ÖLÜM DE GÜZELDİR
“Ölümden ne korkarsın korkma ebedî varsın”.
Çün kim işe yararsın bu söz fasid da’vidir.”
Yunus Emre
Ölüm hak, ölüm mutlak, ölüm gerçek …Ölüm insanoğlunun engel olamadığı, gizemini keşfedemediği gerçek. Yalnız “Her nefis ölümü tadacaktır.” (Enbiya, 35) diyerek Kuran-ı Kerim ile kullarına seslenen Allah ölümsüz… İnsanoğlu ölümlü… İnsanoğlu bu nedenle de yüzyıllardır ölümsüzlüğün sırrını bulmaya çalışmış, aramış durmuş ama henüz bulamamış ve kıyamete kadar da bulamayacak…
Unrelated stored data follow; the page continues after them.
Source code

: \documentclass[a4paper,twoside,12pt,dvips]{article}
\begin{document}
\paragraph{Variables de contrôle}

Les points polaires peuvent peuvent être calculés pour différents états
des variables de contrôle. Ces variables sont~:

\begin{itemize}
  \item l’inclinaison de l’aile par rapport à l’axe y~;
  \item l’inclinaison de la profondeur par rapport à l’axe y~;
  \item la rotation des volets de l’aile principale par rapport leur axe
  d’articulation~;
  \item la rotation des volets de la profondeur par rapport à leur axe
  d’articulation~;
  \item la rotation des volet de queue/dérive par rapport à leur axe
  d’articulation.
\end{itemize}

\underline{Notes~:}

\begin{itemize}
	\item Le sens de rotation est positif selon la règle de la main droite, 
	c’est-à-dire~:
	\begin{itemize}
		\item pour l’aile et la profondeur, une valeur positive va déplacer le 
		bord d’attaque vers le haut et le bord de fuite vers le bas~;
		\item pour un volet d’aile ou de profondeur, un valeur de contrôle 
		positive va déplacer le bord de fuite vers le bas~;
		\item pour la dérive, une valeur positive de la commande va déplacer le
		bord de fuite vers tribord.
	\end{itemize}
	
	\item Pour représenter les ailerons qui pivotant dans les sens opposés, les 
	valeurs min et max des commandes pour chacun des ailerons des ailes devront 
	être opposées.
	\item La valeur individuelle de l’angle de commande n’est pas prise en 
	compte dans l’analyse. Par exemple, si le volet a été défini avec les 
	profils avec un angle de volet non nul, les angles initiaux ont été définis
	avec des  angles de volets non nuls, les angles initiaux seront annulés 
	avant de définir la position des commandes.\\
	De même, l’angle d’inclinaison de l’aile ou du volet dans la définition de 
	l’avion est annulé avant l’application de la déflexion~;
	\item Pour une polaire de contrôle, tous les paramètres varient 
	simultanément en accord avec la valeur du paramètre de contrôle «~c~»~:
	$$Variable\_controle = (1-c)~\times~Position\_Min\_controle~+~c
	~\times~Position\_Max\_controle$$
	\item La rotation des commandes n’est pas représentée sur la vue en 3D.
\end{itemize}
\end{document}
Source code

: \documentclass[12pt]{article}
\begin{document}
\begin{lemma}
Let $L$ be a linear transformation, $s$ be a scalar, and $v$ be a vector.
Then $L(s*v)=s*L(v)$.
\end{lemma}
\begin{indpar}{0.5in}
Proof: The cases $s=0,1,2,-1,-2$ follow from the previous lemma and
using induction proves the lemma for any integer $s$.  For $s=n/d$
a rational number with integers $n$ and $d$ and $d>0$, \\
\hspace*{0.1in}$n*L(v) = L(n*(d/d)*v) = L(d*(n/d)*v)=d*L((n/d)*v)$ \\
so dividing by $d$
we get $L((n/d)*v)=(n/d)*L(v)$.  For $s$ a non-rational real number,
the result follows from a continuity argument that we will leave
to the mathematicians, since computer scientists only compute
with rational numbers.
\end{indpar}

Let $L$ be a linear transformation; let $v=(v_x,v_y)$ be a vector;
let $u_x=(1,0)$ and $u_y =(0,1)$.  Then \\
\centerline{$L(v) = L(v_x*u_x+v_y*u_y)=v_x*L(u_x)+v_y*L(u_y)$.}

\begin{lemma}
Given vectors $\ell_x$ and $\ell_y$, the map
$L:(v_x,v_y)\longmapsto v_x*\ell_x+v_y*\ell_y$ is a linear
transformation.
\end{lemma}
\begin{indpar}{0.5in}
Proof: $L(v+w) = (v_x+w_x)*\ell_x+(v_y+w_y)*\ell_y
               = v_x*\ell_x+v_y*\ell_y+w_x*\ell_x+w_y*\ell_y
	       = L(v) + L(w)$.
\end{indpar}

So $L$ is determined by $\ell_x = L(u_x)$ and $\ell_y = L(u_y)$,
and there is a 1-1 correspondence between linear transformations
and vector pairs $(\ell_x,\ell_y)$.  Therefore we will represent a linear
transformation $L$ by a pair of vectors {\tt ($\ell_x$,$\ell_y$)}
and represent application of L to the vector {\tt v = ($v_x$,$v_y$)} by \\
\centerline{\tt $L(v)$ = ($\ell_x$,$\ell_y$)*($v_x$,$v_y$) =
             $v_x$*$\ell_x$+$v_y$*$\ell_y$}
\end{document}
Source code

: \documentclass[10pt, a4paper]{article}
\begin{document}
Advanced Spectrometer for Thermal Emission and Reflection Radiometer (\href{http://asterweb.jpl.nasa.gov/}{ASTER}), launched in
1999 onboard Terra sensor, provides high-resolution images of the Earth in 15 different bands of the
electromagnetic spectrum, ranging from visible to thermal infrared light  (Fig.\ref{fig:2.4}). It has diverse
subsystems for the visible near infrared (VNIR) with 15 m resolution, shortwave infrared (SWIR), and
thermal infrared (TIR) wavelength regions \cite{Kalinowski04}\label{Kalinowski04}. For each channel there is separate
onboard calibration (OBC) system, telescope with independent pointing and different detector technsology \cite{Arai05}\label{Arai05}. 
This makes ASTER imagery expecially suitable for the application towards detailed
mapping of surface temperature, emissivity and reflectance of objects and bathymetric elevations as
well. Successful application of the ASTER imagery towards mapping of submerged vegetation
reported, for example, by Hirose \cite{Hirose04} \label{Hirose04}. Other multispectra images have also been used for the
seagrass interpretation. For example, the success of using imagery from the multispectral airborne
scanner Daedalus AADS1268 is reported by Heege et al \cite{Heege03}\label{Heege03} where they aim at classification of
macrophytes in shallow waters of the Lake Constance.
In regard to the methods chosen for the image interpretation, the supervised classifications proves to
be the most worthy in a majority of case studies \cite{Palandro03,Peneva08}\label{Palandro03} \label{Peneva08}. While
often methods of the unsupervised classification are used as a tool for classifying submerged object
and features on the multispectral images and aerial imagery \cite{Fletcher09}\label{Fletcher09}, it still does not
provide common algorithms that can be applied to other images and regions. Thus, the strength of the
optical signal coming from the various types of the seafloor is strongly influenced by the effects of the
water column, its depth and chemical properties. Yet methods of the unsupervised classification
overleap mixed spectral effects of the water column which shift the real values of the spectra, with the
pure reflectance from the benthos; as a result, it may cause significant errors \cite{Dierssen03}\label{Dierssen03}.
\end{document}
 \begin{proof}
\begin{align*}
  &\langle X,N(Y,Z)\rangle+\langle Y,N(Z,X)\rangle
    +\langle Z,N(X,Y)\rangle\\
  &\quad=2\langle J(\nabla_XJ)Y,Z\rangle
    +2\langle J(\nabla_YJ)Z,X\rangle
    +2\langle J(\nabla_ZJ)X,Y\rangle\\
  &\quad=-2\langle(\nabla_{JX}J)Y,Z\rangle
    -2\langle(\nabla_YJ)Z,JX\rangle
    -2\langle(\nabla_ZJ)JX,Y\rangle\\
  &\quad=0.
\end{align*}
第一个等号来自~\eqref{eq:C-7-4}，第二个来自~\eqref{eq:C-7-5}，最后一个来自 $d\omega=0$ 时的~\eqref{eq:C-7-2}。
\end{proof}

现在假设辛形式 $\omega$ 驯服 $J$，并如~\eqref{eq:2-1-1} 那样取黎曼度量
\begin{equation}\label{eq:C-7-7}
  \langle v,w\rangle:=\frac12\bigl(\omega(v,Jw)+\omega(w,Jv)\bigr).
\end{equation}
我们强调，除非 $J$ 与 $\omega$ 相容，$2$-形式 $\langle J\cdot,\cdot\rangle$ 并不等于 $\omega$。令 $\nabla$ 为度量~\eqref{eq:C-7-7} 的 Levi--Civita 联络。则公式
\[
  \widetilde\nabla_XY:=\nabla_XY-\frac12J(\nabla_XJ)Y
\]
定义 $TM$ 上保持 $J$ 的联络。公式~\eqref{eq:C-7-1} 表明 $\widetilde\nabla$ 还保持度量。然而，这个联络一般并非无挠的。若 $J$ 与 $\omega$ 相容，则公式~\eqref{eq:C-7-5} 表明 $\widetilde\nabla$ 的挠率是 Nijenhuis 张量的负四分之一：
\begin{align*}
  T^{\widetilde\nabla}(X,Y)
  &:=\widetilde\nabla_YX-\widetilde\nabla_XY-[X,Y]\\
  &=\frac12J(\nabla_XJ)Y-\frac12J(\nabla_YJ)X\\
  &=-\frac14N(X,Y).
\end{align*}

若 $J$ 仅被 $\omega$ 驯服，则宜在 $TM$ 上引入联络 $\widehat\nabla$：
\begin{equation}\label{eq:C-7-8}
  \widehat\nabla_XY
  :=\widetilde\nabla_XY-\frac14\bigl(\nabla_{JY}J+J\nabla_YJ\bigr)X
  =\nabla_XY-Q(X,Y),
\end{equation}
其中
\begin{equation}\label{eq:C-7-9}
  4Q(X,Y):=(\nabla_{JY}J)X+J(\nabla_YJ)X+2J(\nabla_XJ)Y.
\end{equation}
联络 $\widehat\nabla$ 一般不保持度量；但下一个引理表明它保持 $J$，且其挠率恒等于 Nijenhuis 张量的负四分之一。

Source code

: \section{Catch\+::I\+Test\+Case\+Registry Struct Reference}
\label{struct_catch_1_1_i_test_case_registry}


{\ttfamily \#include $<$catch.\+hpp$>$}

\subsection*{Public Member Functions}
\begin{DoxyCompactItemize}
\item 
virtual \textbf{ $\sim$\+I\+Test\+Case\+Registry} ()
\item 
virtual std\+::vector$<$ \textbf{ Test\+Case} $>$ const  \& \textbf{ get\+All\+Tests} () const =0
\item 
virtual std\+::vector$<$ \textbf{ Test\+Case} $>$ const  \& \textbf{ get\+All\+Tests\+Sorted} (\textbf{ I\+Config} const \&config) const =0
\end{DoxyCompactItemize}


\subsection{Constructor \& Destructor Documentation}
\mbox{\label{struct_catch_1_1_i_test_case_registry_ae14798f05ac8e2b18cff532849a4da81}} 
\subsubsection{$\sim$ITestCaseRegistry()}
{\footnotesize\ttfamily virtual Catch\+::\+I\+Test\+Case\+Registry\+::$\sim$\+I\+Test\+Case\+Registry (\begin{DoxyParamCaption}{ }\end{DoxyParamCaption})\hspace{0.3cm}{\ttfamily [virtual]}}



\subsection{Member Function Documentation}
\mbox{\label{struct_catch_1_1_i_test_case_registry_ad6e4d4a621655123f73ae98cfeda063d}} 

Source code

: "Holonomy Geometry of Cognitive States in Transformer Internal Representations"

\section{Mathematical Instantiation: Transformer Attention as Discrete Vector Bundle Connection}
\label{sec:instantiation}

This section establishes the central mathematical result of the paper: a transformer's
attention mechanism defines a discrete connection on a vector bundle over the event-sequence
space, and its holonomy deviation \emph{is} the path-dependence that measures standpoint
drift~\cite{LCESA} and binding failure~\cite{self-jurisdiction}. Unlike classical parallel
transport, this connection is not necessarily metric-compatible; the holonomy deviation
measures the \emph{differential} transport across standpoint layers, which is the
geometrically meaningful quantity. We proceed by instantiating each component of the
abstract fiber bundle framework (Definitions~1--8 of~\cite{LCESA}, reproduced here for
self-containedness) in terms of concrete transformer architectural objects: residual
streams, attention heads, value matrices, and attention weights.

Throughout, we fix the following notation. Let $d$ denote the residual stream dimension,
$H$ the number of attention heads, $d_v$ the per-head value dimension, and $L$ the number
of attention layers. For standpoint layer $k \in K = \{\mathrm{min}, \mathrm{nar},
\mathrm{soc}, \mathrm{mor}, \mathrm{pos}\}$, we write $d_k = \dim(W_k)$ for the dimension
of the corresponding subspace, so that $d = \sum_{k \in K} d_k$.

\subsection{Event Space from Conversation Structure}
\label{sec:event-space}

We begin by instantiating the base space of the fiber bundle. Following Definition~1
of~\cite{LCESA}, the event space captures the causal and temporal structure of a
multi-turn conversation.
Ölüm Müslümanlara göre bir yok oluş değil var oluştur. Bizim dinimiz İslamiyet’e göre ölmek yeniden dirlmektir. Ölüm bir son değil başlangıçtır. Sonsuz ahiret hayatına ön hazırlık olan dünya hayatında yaşadıklarımızın ve yaşattıklarımızın karşılığını alarak hep diri devam edeceğimiz sonsuz bir ahiret hayatı ile müjdeler Allah bizleri. Ölümden sonra aydınlığı hiç sönmeyecek ölümsüz hayat vardır insanoğlu için. Bu nedenle ölüm umuttur.
Her insan bazen yaşamayı bazen de ölmeyi göze alır bu dünyada. Bazen ölmek ister sessiz sedasız, bazen sonsuz yaşamak ister insanoğlu. Hangisini tercih ederse etsin kendi elinde değildir ölmek, ölebilmek, yaşamak, yaşayabilmek… Ölmek de yaşamak da Allah’ın takdirindedir. Ölmek günü alın yazımızda gizlidir.
Ölümün bizler için başlangıç olduğunu bilsek de kişinin bilinmeyen bir ahiret hayatına gitmesi ile kişiyi dünyadaki sevdiklerinden ayıran ölüm korkutur hepimizi. Korkunun ecele faydası olmadığını bilsek de ölümün gizemi korkutur. Ölümün bilinmezliği korkutur insanı. Kişinin yakınlarının da bir gün öleceği gerçeği korkutur herkesi. Ölüm kıyamete kadar da insanoğlunu daima korkutacaktır.
İnsanoğlu için ölümün varlığı bilinse de dünya telaşi hiç bitmez. “Nice yiğit muradina eremeyiben ölmüş yatar.” dizesindeki mana ile bitmeyen tükenmeyen dünya telaşı ile her ölüm erkendir. Her ölen kişinin yaşı –genç-yaşlı -ne olursa olsun yapacağı–bitmemiş- işleri vardır. Ve hangi yaşta ölürse ölsün insan için yarım kalan bir dünya hayatı mutlaktır. İnsanoğlu’nun bu hali Peygamberimizin şu öğüdü ile taçlanır: “Hiç ölmeyecek gibi bu dünya için yarın ölecekmiş gibi ahiret için çalış.” Bu Hadis-i Şerif’in izinde kul dünya ve ahirete çalışırken ölümün derin felsefesindeki sırra ererken kemalata da erecektir. Bu sırra erme Allah’a tam teslimiyete ulaştırırken, ölümün anlaşılabilir ve kabullenilebilir olduğunu da öğretir insana.
Ölüm sonlu dünyadan sonsuz dünyaya geçiştir. Sonsuz dünyaya-gerçek hayata- ulaşabilmek için bu sonlu-geçici-dünya geçilmesi gereken bir köprüdür. Bu dünyada her can, her bedende konuktur. Sonsuz dünyada sonsuz mutluluk yaşayabilmek için bu hayatta iken dünyanın geçici güzelliklerine, çekiciliğine, aldatmacasına kanmamak gerekir. Bu hayatta sonsuz hayatın sonsuz güzelliğini yaşayabilmek için- kul olarak Allah rızasını kazanmak adına çaba sarfedilmelidir. İnsan yaşarken ölüm gerçeğini hiç unutmamalıdır. Dünya nimetlerinden Allah rızası ölçüsünde faydalanmalı ve diğer insanların fayda bulması için çalışmalıdır.
“Ölüm güzel şey, budur perde ardından haber…
Hiç güzel olmasaydı, ölür müydü Peygamber?”
Ölüm güzeldir. Dünyada helalleştiysen sevdiklerin ve sevenlerinle, hayırlı işler yaptıysan, güzelliklerle anılıyorsa adın, dünyaya hayırlı evlatlar bıraktıysan ve ölürken dahi tam teslimiyertle iman etmişsen Allah’a, ölüm güzeldir.